Più della metà della pubblicità in televisione riguarda prodotti alimentari. Il cibo pubblicizzato è sempre disponibile, ha un gusto nuovo e fresco, regala belle sensazioni, e nell’inconscio scatta una risposta, una serie di stimoli a catena: vedere, prendere, mangiare. Di solito ci rendiamo conto di essere caduti in una trappola pubblicitaria solo dopo il consumo, quando è già troppo tardi, e possono nascere dei rimorsi.
Ma perché in televisione non pubblicizzano prevalentemente frutta e verdura, legumi, semi (sesamo, lino, girasole, zucca)?! Perché solo raramente troviamo pubblicizzato il vero olio di oliva extravergine?!

 

Negli USA il dr. David Kessler nel suo libro (In The End of Overeating ) ha descritto benissimo le strategie dell’industria alimentare. Ha scritto che non è la fame che ci spinge a mangiare sempre ma bensì il giusto del cibo. Infatti abbiamo più di 10.000 papille gustative linguali ove un gatto ne ha solo 500!

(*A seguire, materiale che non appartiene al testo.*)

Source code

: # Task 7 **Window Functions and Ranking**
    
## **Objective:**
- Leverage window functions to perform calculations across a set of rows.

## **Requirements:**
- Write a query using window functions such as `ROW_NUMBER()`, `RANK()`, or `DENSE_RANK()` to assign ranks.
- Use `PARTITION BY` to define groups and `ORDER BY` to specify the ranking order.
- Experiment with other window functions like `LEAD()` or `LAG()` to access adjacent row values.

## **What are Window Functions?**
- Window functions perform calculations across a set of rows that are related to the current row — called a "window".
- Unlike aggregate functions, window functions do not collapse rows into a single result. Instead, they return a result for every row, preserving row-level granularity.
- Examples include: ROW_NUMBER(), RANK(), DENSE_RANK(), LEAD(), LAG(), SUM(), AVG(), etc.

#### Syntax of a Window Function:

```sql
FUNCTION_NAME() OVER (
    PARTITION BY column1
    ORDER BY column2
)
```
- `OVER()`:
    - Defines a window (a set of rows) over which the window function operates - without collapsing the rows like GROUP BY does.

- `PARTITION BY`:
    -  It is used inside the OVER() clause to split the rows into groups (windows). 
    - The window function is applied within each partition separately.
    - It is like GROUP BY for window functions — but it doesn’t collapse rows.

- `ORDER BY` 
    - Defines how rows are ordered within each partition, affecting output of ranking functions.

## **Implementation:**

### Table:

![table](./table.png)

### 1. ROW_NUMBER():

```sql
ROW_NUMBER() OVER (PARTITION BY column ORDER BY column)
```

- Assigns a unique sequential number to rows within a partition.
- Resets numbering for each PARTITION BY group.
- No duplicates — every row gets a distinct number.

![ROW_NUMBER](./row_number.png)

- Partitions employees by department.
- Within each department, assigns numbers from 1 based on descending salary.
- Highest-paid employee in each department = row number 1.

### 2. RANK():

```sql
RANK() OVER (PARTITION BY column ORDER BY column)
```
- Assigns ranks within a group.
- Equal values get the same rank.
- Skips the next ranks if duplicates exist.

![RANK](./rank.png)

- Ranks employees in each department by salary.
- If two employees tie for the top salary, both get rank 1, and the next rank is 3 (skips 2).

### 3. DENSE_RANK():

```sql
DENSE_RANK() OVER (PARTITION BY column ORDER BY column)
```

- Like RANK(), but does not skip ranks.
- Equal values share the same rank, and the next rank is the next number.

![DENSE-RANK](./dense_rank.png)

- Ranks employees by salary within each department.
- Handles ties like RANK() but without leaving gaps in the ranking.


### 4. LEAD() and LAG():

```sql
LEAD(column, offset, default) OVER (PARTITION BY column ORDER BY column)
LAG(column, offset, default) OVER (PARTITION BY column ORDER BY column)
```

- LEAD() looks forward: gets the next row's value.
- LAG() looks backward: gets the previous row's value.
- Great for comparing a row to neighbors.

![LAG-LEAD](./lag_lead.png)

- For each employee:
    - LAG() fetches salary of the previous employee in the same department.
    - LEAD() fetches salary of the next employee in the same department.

I gusti sono sempre più buoni e ti invogliano a mangiare sempre di più, anche se siamo già sazi. E non stiamo parlando solo di zuccheri ma di una miscela dal “gusto ottimizzato” di  zucchero-grasso-sale. Ecco perché sono irresistibili i biscotti, la pizza surgelata, gli hamburger, le patatine, le caramelle, etc. e non solo per noi umani.

 

Dei ricercatori americani hanno fatto degli esperimenti in laboratorio con dei ratti:
gli animali normalmente mangiavano quando avevano fame e finivano quando erano sazi.
Nel primo esperimento hanno dato da bere ai ratti un liquido dal gusto piacevole con tanto zucchero, grasso, cremoso con la panna; come risultato gli animali sono diventati ingordi.

Nel secondo esperimento, hanno diviso i ratti in due gruppi. Un gruppo mangiava normalmente, l’altro alimenti da supermercato, gli stessi che mangiamo noi: latte denso, biscotti al coccolato, affettati, formaggio, banane, coccolato al latte e crema alla nocciola. Come ci si può aspettare, i ratti che  mangiavano i cibi del supermercato hanno raggiunto un peso doppio rispetto a quelli del gruppo con alimentazione normale e controllata.